Anyone who thinks that hiking is a gritty affair might feel differently when they visit Murphys Point Provincial Park. This isn’t your typical trekking spot. The ground glitters here!
The silvery sheen is thanks to the long-shuttered Silver Queen Mine, situated within the park’s boundaries. From 1903 to 1920, it was busy mining mica, a sparkly mineral used in everything from industrial applications to the cosmetic industry. Mica is nature’s glitter, and when you’re hiking the Silver Queen Mine Trail, the soil indeed glitters.
How to visit
Murphys Point Provincial Park is located 90 minutes south of Ottawa. This family-friendly park offers car camping, cabins, yurts, beaches, canoeing, and excellent birdwatching. Day visits are encouraged and cost just over $10 (with discounts for seniors and military members).
Hitting the trail
The aptly named Silver Queen Mine Trail is one of five hikes at Murphys Point. It’s a gentle, flat route of about two and a half kilometres. The path takes you past heritage displays and to a miner’s bunkhouse (which showcases the humble communal living quarters miners would have endured) before concluding at the Silver Queen Mine.
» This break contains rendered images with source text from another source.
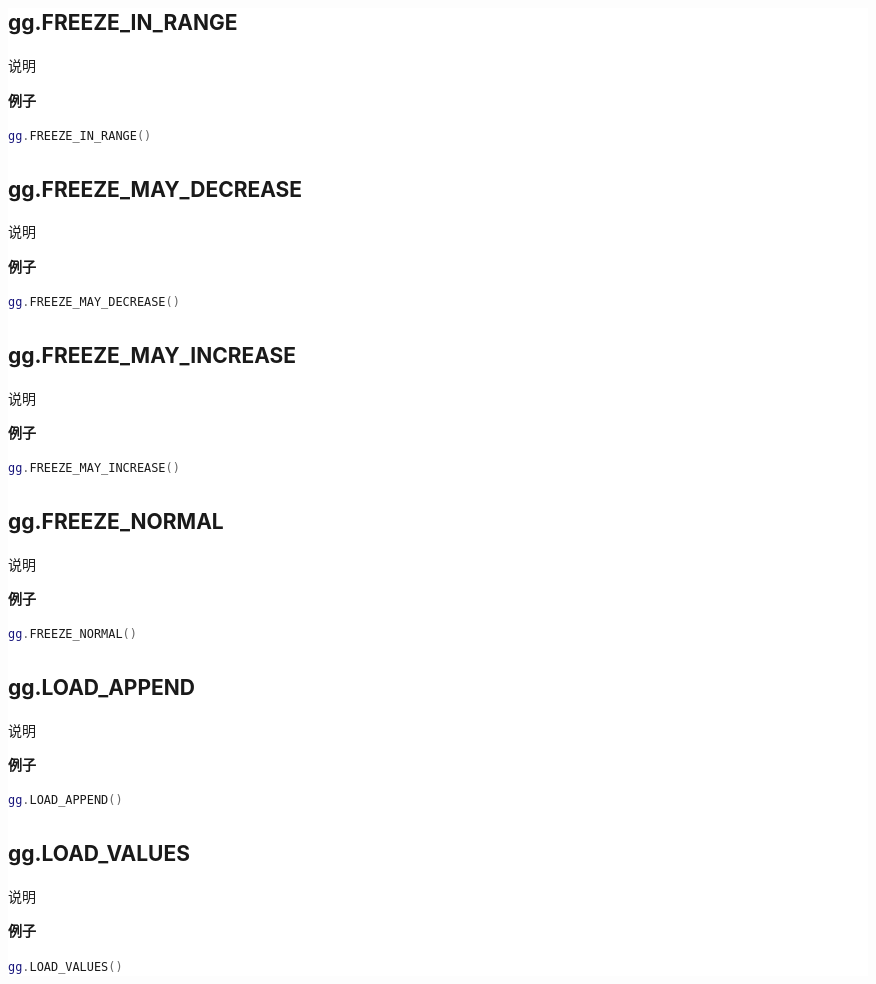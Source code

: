 ## gg.FREEZE_IN_RANGE

说明

**例子**

```lua
gg.FREEZE_IN_RANGE()
```

## gg.FREEZE_MAY_DECREASE

说明

**例子**

```lua
gg.FREEZE_MAY_DECREASE()
```

## gg.FREEZE_MAY_INCREASE

说明

**例子**

```lua
gg.FREEZE_MAY_INCREASE()
```

## gg.FREEZE_NORMAL

说明

**例子**

```lua
gg.FREEZE_NORMAL()
```

## gg.LOAD_APPEND

说明

**例子**

```lua
gg.LOAD_APPEND()
```

## gg.LOAD_VALUES

说明

**例子**

```lua
gg.LOAD_VALUES()
```
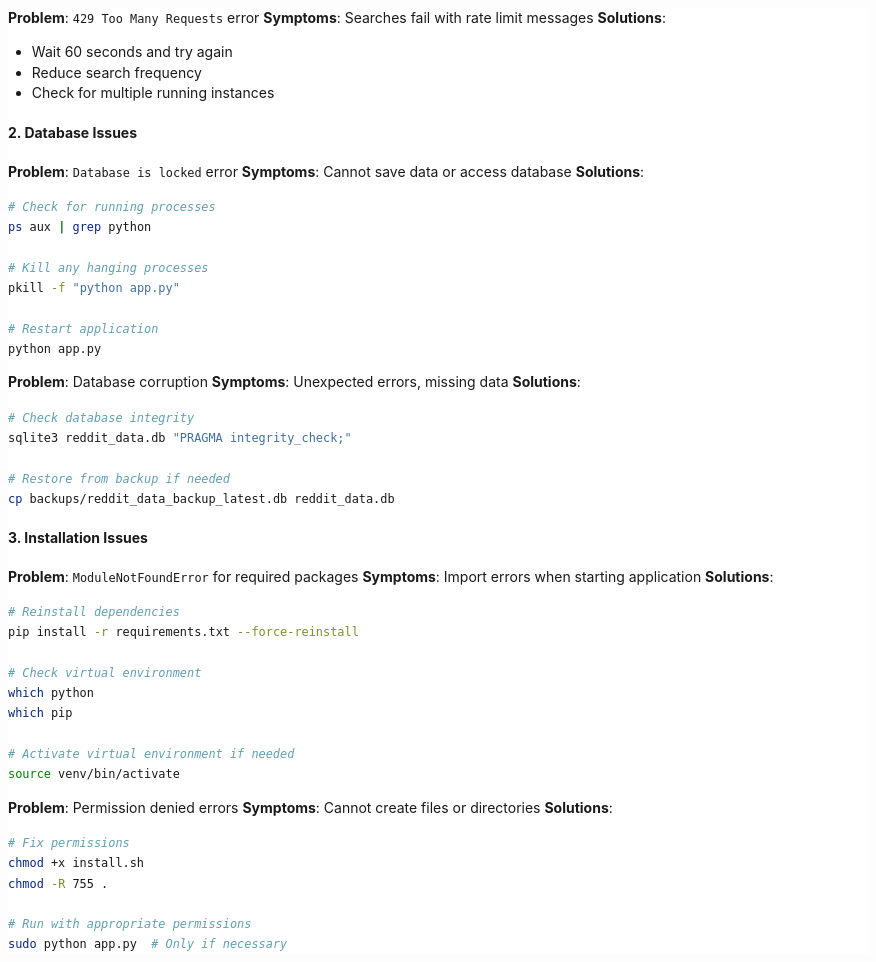 **Problem**: `429 Too Many Requests` error
**Symptoms**: Searches fail with rate limit messages
**Solutions**:
- Wait 60 seconds and try again
- Reduce search frequency
- Check for multiple running instances

#### 2. Database Issues

**Problem**: `Database is locked` error
**Symptoms**: Cannot save data or access database
**Solutions**:
```bash
# Check for running processes
ps aux | grep python

# Kill any hanging processes
pkill -f "python app.py"

# Restart application
python app.py
```

**Problem**: Database corruption
**Symptoms**: Unexpected errors, missing data
**Solutions**:
```bash
# Check database integrity
sqlite3 reddit_data.db "PRAGMA integrity_check;"

# Restore from backup if needed
cp backups/reddit_data_backup_latest.db reddit_data.db
```

#### 3. Installation Issues

**Problem**: `ModuleNotFoundError` for required packages
**Symptoms**: Import errors when starting application
**Solutions**:
```bash
# Reinstall dependencies
pip install -r requirements.txt --force-reinstall

# Check virtual environment
which python
which pip

# Activate virtual environment if needed
source venv/bin/activate
```

**Problem**: Permission denied errors
**Symptoms**: Cannot create files or directories
**Solutions**:
```bash
# Fix permissions
chmod +x install.sh
chmod -R 755 .

# Run with appropriate permissions
sudo python app.py  # Only if necessary
```
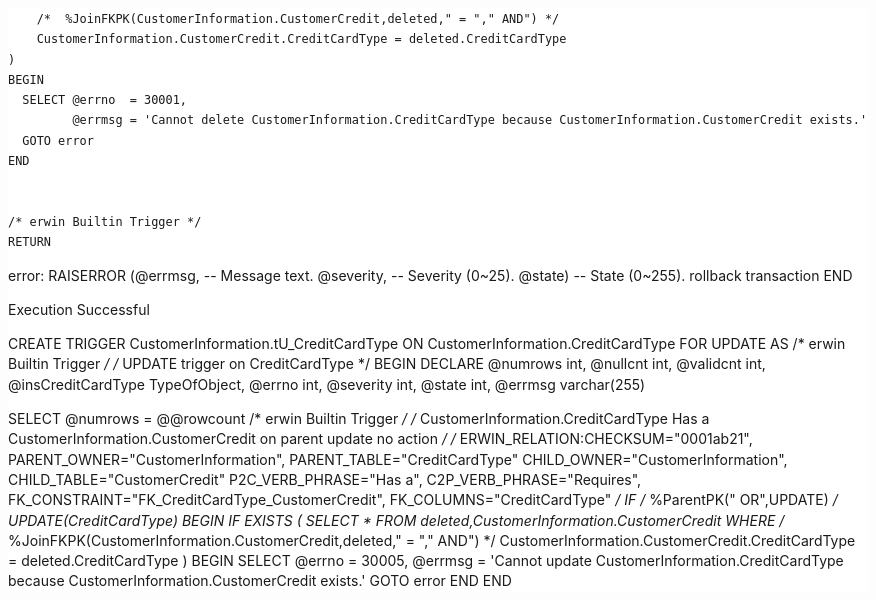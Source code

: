         /*  %JoinFKPK(CustomerInformation.CustomerCredit,deleted," = "," AND") */
        CustomerInformation.CustomerCredit.CreditCardType = deleted.CreditCardType
    )
    BEGIN
      SELECT @errno  = 30001,
             @errmsg = 'Cannot delete CustomerInformation.CreditCardType because CustomerInformation.CustomerCredit exists.'
      GOTO error
    END


    /* erwin Builtin Trigger */
    RETURN
error:
   RAISERROR (@errmsg, -- Message text.
              @severity, -- Severity (0~25).
              @state) -- State (0~255).
    rollback transaction
END


Execution Successful



CREATE TRIGGER CustomerInformation.tU_CreditCardType ON CustomerInformation.CreditCardType FOR UPDATE AS
/* erwin Builtin Trigger */
/* UPDATE trigger on CreditCardType */
BEGIN
  DECLARE  @numrows int,
           @nullcnt int,
           @validcnt int,
           @insCreditCardType TypeOfObject,
           @errno   int,
           @severity int,
           @state    int,
           @errmsg  varchar(255)

  SELECT @numrows = @@rowcount
  /* erwin Builtin Trigger */
  /* CustomerInformation.CreditCardType Has a CustomerInformation.CustomerCredit on parent update no action */
  /* ERWIN_RELATION:CHECKSUM="0001ab21", PARENT_OWNER="CustomerInformation", PARENT_TABLE="CreditCardType"
    CHILD_OWNER="CustomerInformation", CHILD_TABLE="CustomerCredit"
    P2C_VERB_PHRASE="Has a", C2P_VERB_PHRASE="Requires", 
    FK_CONSTRAINT="FK_CreditCardType_CustomerCredit", FK_COLUMNS="CreditCardType" */
  IF
    /* %ParentPK(" OR",UPDATE) */
    UPDATE(CreditCardType)
  BEGIN
    IF EXISTS (
      SELECT * FROM deleted,CustomerInformation.CustomerCredit
      WHERE
        /*  %JoinFKPK(CustomerInformation.CustomerCredit,deleted," = "," AND") */
        CustomerInformation.CustomerCredit.CreditCardType = deleted.CreditCardType
    )
    BEGIN
      SELECT @errno  = 30005,
             @errmsg = 'Cannot update CustomerInformation.CreditCardType because CustomerInformation.CustomerCredit exists.'
      GOTO error
    END
  END
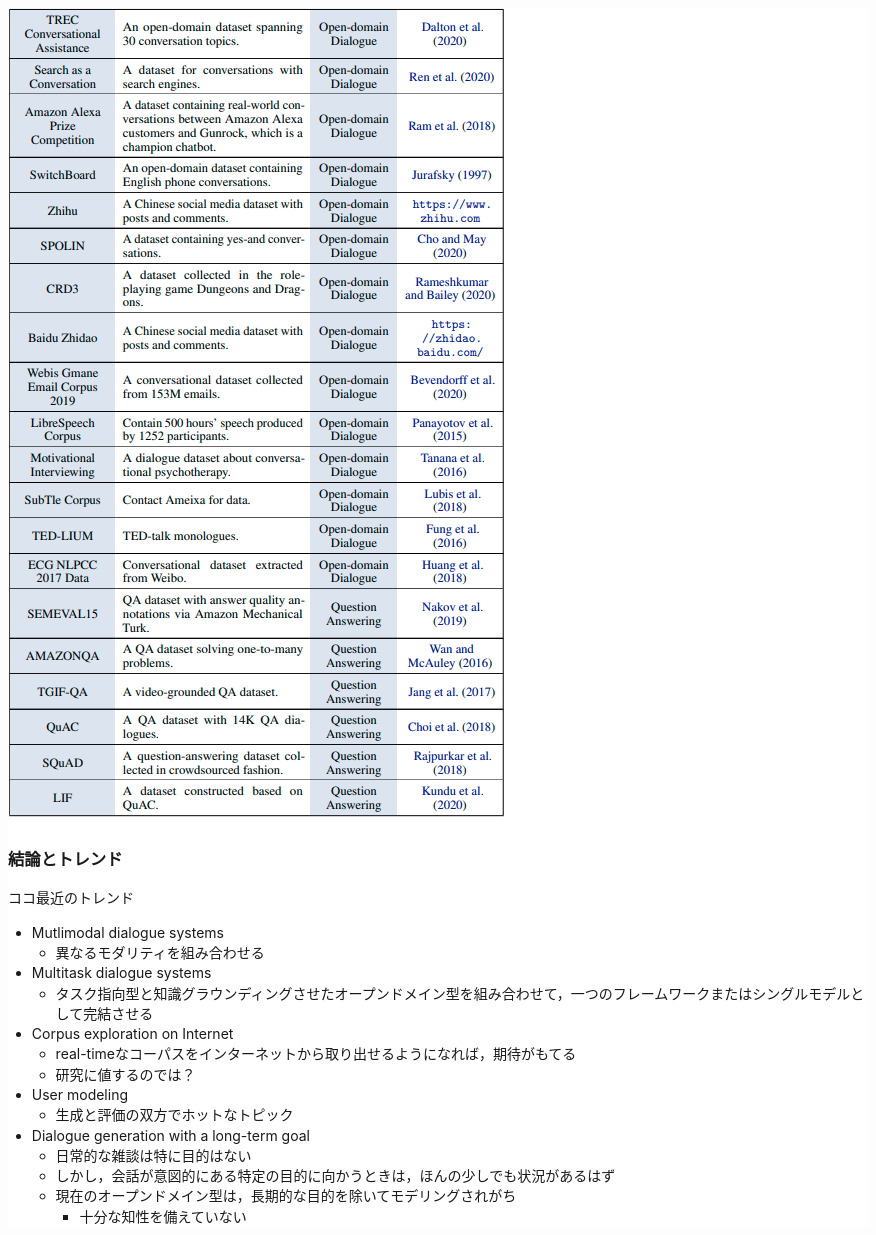 ![](/images/article/Recent-Advances-in-Deep-Learning-Based-Dialogue-Systems-A-Systematic-Survey/1u3frgui.png)



### 結論とトレンド

ココ最近のトレンド

- Mutlimodal dialogue systems
	- 異なるモダリティを組み合わせる
- Multitask dialogue systems
	- タスク指向型と知識グラウンディングさせたオープンドメイン型を組み合わせて，一つのフレームワークまたはシングルモデルとして完結させる
- Corpus exploration on Internet
	- real-timeなコーパスをインターネットから取り出せるようになれば，期待がもてる
	- 研究に値するのでは？
- User modeling
	- 生成と評価の双方でホットなトピック
- Dialogue generation with a long-term goal
	- 日常的な雑談は特に目的はない
	- しかし，会話が意図的にある特定の目的に向かうときは，ほんの少しでも状況があるはず
	- 現在のオープンドメイン型は，長期的な目的を除いてモデリングされがち
		- 十分な知性を備えていない
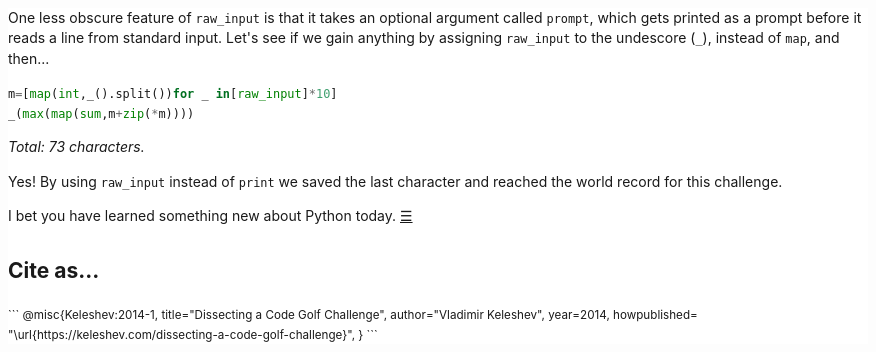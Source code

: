 One less obscure feature of `raw_input` is that it takes
an optional argument called `prompt`, which gets printed
as a prompt before it reads a line from standard input.
Let's see if we gain anything by assigning `raw_input` to
the undescore (`_`), instead of `map`, and then...

```python
m=[map(int,_().split())for _ in[raw_input]*10]
_(max(map(sum,m+zip(*m))))
```

*Total: 73 characters.*

Yes! By using `raw_input` instead of `print` we saved the
last character and reached the world record for this
challenge.

I bet you have learned something new about Python today.
[☰](/ "Home")

## Cite as…

<small>
```
@misc{Keleshev:2014-1,
  title="Dissecting a Code Golf Challenge",
  author="Vladimir Keleshev",
  year=2014,
  howpublished=
    "\url{https://keleshev.com/dissecting-a-code-golf-challenge}",
}
```
</small>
If you’re on a guided tour, you can enter the mine. If not, you can still enjoy the hike and the glittery ground. A mini-book about the area’s history is available at the park store for $1.00.
What to expect on the tour
The Friends of Murphys Point and the Provincial Park staff offer guided hikes and regular tours of the Silver Queen Mine from June to Labour Day (generally on Wednesday, Friday, and Saturday at 10:00 a.m.) and during autumn weekends. Space is limited, and guests are encouraged to pre-register at the gatehouse, or call 613-267-5060.
Your adventure starts long before you start seeing sparkles underfoot. From the time you leave the parking lot, your guide will be providing information on the history of Murphys Point and pointing out what birds you might see on your hike (including golden-winged, yellow- and chestnut-sided warblers, indigo buntings, Baltimore orioles, and scarlet tanagers). They’ll also share the story of mica mining, why it was so crucial for Canadian industries… and why it fell out of favour. Kids will love this part of the tour, as the guides do an excellent job of engaging young minds about the many creative applications for the sparkling mineral.
As you approach the miner’s bunkhouse, you’ll start to notice an iridescent sheen to the ground. The rough bunkhouse stands in contrast to its lovely surroundings and serves as a reminder of the gruelling labour that was a part of mining life.
With hard hats in hand, the group heads to its final destination, the mine itself.
Exploring inside the mine
The Silver Queen Mine is home to a hidden gem and it’s not a mineral! The mine is open to the sky, and there’s an incredible natural hanging garden of lush ferns, mosses, and wildflowers coating the wall of the open pit. It feels like stepping into a fairytale. Forget about dark passageways and cramped tunnels. The walls of the mine are every bit as beautiful as the minerals within.
While mica mining is a thing of the past, its heritage remains very much alive thanks to the hard work of the volunteers and staff. With the glittery ground and gorgeous plants, this may just be one of Ontario’s most beautiful hikes.